Assessment and findings

  1. According to the landlord’s ASB policy, it will “attempt to evidence complaints” about noise-related reports. This may include the use of professional witnesses, carrying out “sit ins” at the resident’s property, and using noise recording equipment.  The policy also says that it will typically use noise recording equipment for a maximum of seven days when it has “been unable to substantiate the noise levels and where complaints continue to be received”. The landlord may also consider “informal approaches” to resolve noise complaints such as mediation.
  2. In this case, it was evident that the landlord took reasonable steps to investigate and seek corroborative evidence in line with its obligations.
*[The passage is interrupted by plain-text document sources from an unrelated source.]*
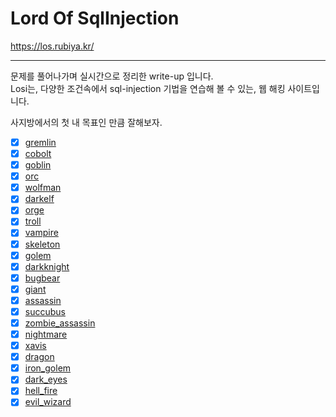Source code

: # Lord Of SqlInjection
https://los.rubiya.kr/

***
문제를 풀어나가며 실시간으로 정리한 write-up 입니다.   
Losi는, 다양한 조건속에서 sql-injection 기법을 연습해 볼 수 있는, 웹 해킹 사이트입니다.   

사지방에서의 첫 내 목표인 만큼 잘해보자.   

- [x] <a href="./gremlin/gremlin.md">gremlin</a>
- [x] <a href="./cobolt/cobolt.md">cobolt</a>
- [x] <a href="./goblin/goblin.md">goblin</a>
- [x] <a href="./orc/orc.md">orc</a>
- [x] <a href="./wolfman/wolfman.md">wolfman</a>
- [x] <a href="./darkelf/darkelf.md">darkelf</a>
- [x] <a href="./orge/orge.md">orge</a>
- [x] <a href="./troll/troll.md">troll</a>
- [x] <a href="./vampire/vampire.md">vampire</a>
- [x] <a href="./skeleton/skeleton.md">skeleton</a>
- [x] <a href="./golem/golem.md">golem</a>
- [x] <a href="./darkknight/darkknight.md">darkknight</a>
- [x] <a href="./bugbear/bugbear.md">bugbear</a>
- [x] <a href="./giant/giant.md">giant</a>
- [x] <a href="./assassin/assassin.md">assassin</a>
- [x] <a href="./succubus/succubus.md">succubus</a>
- [x] <a href="./zombie_assassin/zombie_assassin.md">zombie_assassin</a>
- [x] <a href="./nightmare/nightmare.md">nightmare</a>
- [x] <a href="./xavis/xavis.md">xavis</a>
- [x] <a href="./dragon/dragon.md">dragon</a>
- [x] <a href="./iron_golem/iron_golem.md">iron_golem</a>
- [x] <a href="./dark_eyes/dark_eyes.md">dark_eyes</a>
- [x] <a href="./hell_fire/hell_fire.md">hell_fire</a>
- [x] <a href="./evil_wizard/evil_wizard.md">evil_wizard</a>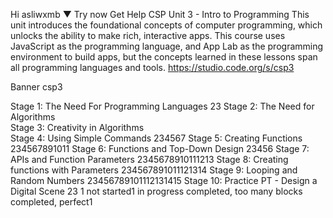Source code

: Hi asliwxmb ▼
 Try now
Get Help 
CSP Unit 3 - Intro to Programming
This unit introduces the foundational concepts of computer programming, which unlocks the ability to make rich, interactive apps. This course uses JavaScript as the programming language, and App Lab as the programming environment to build apps, but the concepts learned in these lessons span all programming languages and tools.
https://studio.code.org/s/csp3


Banner csp3

Stage 1: The Need For Programming Languages	23
Stage 2: The Need for Algorithms	
Stage 3: Creativity in Algorithms	
Stage 4: Using Simple Commands	234567
Stage 5: Creating Functions	234567891011
Stage 6: Functions and Top-Down Design	23456
Stage 7: APIs and Function Parameters	2345678910111213
Stage 8: Creating functions with Parameters	234567891011121314
Stage 9: Looping and Random Numbers	23456789101112131415
Stage 10: Practice PT - Design a Digital Scene	23
1 not started1 in progress   completed, too many blocks   completed, perfect1
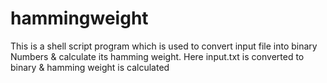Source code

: # hammingweight
This is a shell script program which is used to convert input file into binary Numbers & calculate its hamming weight.
Here input.txt is converted to binary & hamming weight is calculated
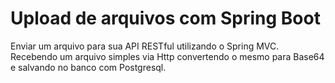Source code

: # Upload de arquivos com Spring Boot
Enviar um arquivo para sua API RESTful utilizando o Spring MVC.
Recebendo um arquivo simples via Http convertendo o mesmo para Base64 e salvando no banco com Postgresql. 
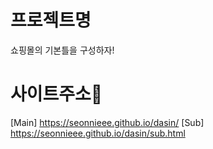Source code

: # 프로젝트명
쇼핑몰의 기본틀을 구성하자!

# 사이트주소🚀
[Main] https://seonnieee.github.io/dasin/
[Sub] https://seonnieee.github.io/dasin/sub.html

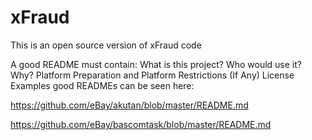 # xFraud

This is an open source version of xFraud code



A good README must contain:
What is this project?
Who would use it?
Why?
Platform Preparation and Platform Restrictions (If Any)
License\
Examples good READMEs can be seen here:

https://github.com/eBay/akutan/blob/master/README.md

https://github.com/eBay/bascomtask/blob/master/README.md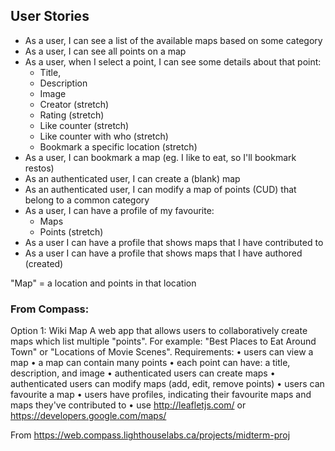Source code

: ## User Stories

- As a user, I can see a list of the available maps based on some category
- As a user, I can see all points on a map 
- As a user, when I select a point, I can see some details about that point:
  * Title,
  * Description
  * Image
  * Creator (stretch)
  * Rating (stretch)
  * Like counter (stretch)
  * Like counter with who (stretch)
  * Bookmark a specific location (stretch)
- As a user, I can bookmark a map (eg. I like to eat, so I'll bookmark restos)
- As an authenticated user, I can create a (blank) map
- As an authenticated user, I can modify a map of points (CUD) that belong to a common category
- As a user, I can have a profile of my favourite:
  * Maps
  * Points (stretch)
- As a user I can have a profile that shows maps that I have contributed to
- As a user I can have a profile that shows maps that I have authored (created)

"Map" = a location and points in that location
<br>

### From Compass:
Option 1: Wiki Map
A web app that allows users to collaboratively create maps which list multiple "points". For example: "Best Places to Eat Around Town" or "Locations of Movie Scenes".
Requirements:
	• users can view a map
	• a map can contain many points
	• each point can have: a title, description, and image
	• authenticated users can create maps
	• authenticated users can modify maps (add, edit, remove points)
	• users can favourite a map
	• users have profiles, indicating their favourite maps and maps they've contributed to
	• use  http://leafletjs.com/ or  https://developers.google.com/maps/

From <https://web.compass.lighthouselabs.ca/projects/midterm-proj> 

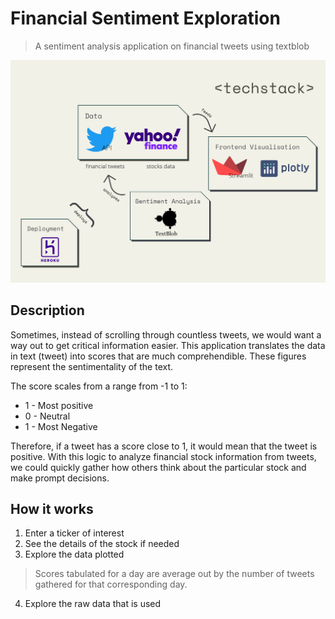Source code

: # Financial Sentiment Exploration
> A sentiment analysis application on financial tweets using textblob

<img src="img/financial-senti-exploration.png">

## Description
Sometimes, instead of scrolling through countless tweets, we would want a way out to get critical information easier. This application translates the data in text (tweet) into scores that are much comprehendible. These figures represent the sentimentality of the text.

The score scales from a range from -1 to 1:
- 1 - Most positive
- 0 - Neutral
- 1 - Most Negative

Therefore, if a tweet has a score close to 1, it would mean that the tweet is positive. With this logic to analyze financial stock information from tweets, we could quickly gather how others think about the particular stock and make prompt decisions.

## How it works
1. Enter a ticker of interest
2. See the details of the stock if needed
3. Explore the data plotted
> Scores tabulated for a day are average out by the number of tweets gathered for that corresponding day.
4. Explore the raw data that is used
For example, it encouraged the resident to keep incident diaries, installed noise recording equipment in his property, and carried out noise comparison surveys. Also, as the resident had explained that the disturbances occurred at night, the landlord organised for its officers to act as independent witnesses and attend during the night. This demonstrates that it attempted to gain an accurate insight into the noise that the resident was reporting, by making practical adjustments to its investigation process. Also, it did not advise the neighbour of when it would install noise recording equipment in the resident’s property, in order not to forewarn them. This further demonstrates how the landlord sought to obtain evidence to support what the resident had described.
  3. Despite the landlord’s efforts and investigations, it could not find any evidence to substantiate the resident’s noise reports. Without evidence to support the landlord was limited in the actions it could take. The landlord’s policy says that its tests for noise nuisances are “objective and will therefore be determined by the opinion of officers who witness noise level or listen to recorded evidence”. Accordingly, in the absence of evidence supporting the resident’s reports, it was reasonable for the landlord to have closed the resident’s ASB case and not to have taken further action.
  4. The landlord’s ASB policy stipulates that it may take legal action against perpetrators who are in breach of their tenancy agreements. However, this requires “a high level of supporting evidence” and before considering this, the landlord would have needed to have exhausted all other non-legal remedies (formal warnings, joint visits, mediation…), and would only consider such actions “when other remedies have failed or the case is so serious that enforcement action is appropriate”. While the resident was dissatisfied that the landlord had not considered enforcement action against his neighbour, the evidence provided for this investigation shows that the landlord’s decisions were reasonable and proportionate in the circumstances.

Determination (decision)

  1. In accordance with paragraph 54 of the Housing Ombudsman Scheme, there was no maladministration by the landlord’s handling of the resident’s reports of noise disturbances from his neighbour’s property.

Reasons

  1. The landlord took reasonable steps to investigate the resident’s reports of a noise nuisance using a variety of methods. There was no clear evidence of noise nuisance, despite the landlord’s investigations into the matter, and it was therefore reasonable that the landlord did not take further action and closed the ASB case.